What would make Gap, for which India is the third-largest supplier of garments, worry about is the shrinking number of cows in the country? For the company, the latest strategy of creating a social edge for its brand is natural farming, for which cow dung and cow urine are indispensable.
Gap is hoping to find enough cows for its cotton farmers. The focus on natural farming, it says, will provide relief to cotton farmers as the high cost of fertilisers is one of the reasons for their being in debt. We want to stop this by backing cotton grown through zero-budget farming, for which main input is cow manure, says Gap's Global Partnership Director Lakshmi Menon Bhatia.
Last month, the company got natural farming guru Subhash Palekar to give lessons to hundreds of farmers on use of cow dung-based manure. The less fertile the cow, the better is the manure, he says. Whip up a mixture following his recipes and let the plants grow the natural way, just like they do in the jungles, without irrigation, without fertilisers. He makes it sound easy. But farmers from Vidarbha say it is not as easy or cheap as it sounds.
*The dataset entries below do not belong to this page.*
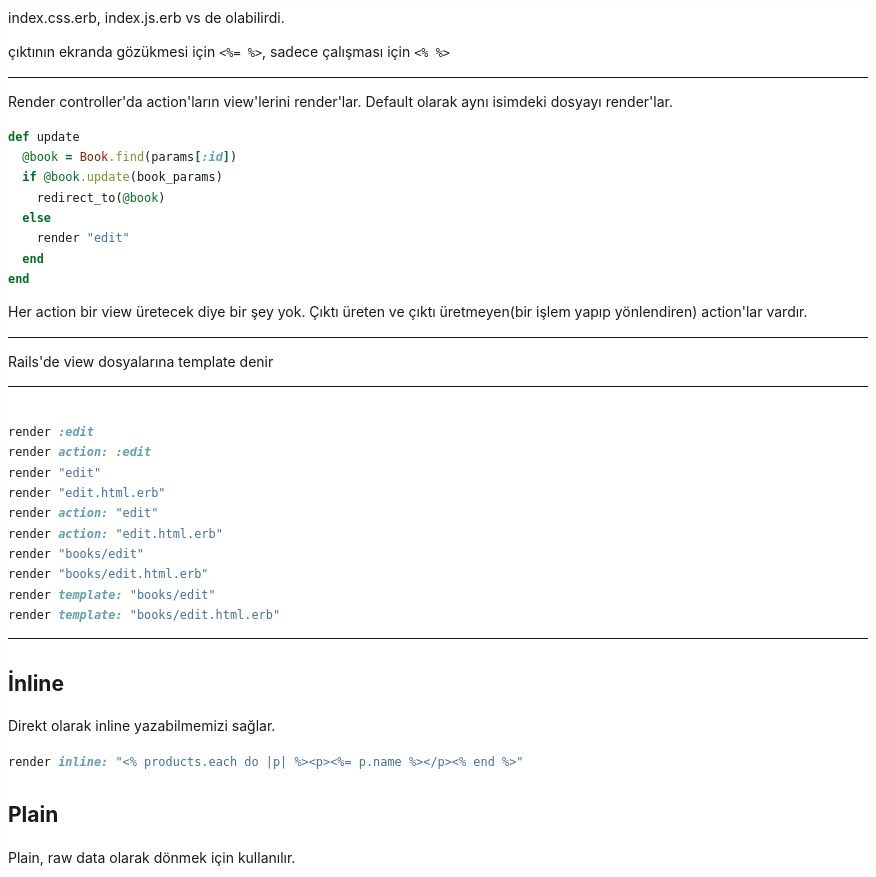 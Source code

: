 index.css.erb, index.js.erb vs de olabilirdi.

çıktının ekranda gözükmesi için `<%= %>`, sadece çalışması için `<% %>`

---

Render controller'da action'ların view'lerini render'lar. Default olarak aynı isimdeki dosyayı render'lar.

```ruby
def update
  @book = Book.find(params[:id])
  if @book.update(book_params)
    redirect_to(@book)
  else
    render "edit"
  end
end
```

Her action bir view üretecek diye bir şey yok. Çıktı üreten ve çıktı üretmeyen(bir işlem yapıp yönlendiren) action'lar vardır.

---

Rails'de view dosyalarına template denir

---

```ruby

render :edit
render action: :edit
render "edit"
render "edit.html.erb"
render action: "edit"
render action: "edit.html.erb"
render "books/edit"
render "books/edit.html.erb"
render template: "books/edit"
render template: "books/edit.html.erb"
```

---

## İnline

Direkt olarak inline yazabilmemizi sağlar.

```ruby
render inline: "<% products.each do |p| %><p><%= p.name %></p><% end %>"
```

## Plain

Plain, raw data olarak dönmek için kullanılır.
"Ask Palekar why natural farming is not popular in Amravati, where he fails?" said Vijay Jeywanthia, a farmers' leader from Vidarbha.
While subsidies are available for chemical fertilisers, no subsidy is offered for raising a cow, or for fodder, says Jeywanthia. Besides, it needs labour, which is expensive, he says.
Gap is now working on tying up with the government. It has already engaged the rural development ministry to press for creating a natural farming option for farmers. It is also lining up support from other brands.
But there is a twist in the tale. Protagonists of natural farming like Palekar run down organic farming, which is done with manure created by earthworms that feed on organic waste. The criticism is on the issue of absence of humus in organic manure. Humus is a degraded organic material present in soil and helps the soil remain fertile and retain moisture.
Palekar says earthworms prevent formation of humus. They also eat up cadmium, arsenic, lead and mercury and release carbon, causing climate change and cancer.
Gap has decided to be on the side of the cow rather than the earthworm .
So, while hundreds of imported bio-feeders have many brands backing the cotton that is made using their manure, Palekar and his supporters swear by the cow. Just one cow can make 30 acres of land fertile, he says. Gap will soon reach out to suppliers through the Apparel Export Promotion Council and to other brands through the Brands Ethics Working Group of the garment industry.
But worms are much ahead in the race and, in 2007-08, global organic cotton production increased by 152 per cent, according to ECOCERT, a certifying agency for organic products. India is the second-largest producer after Syria.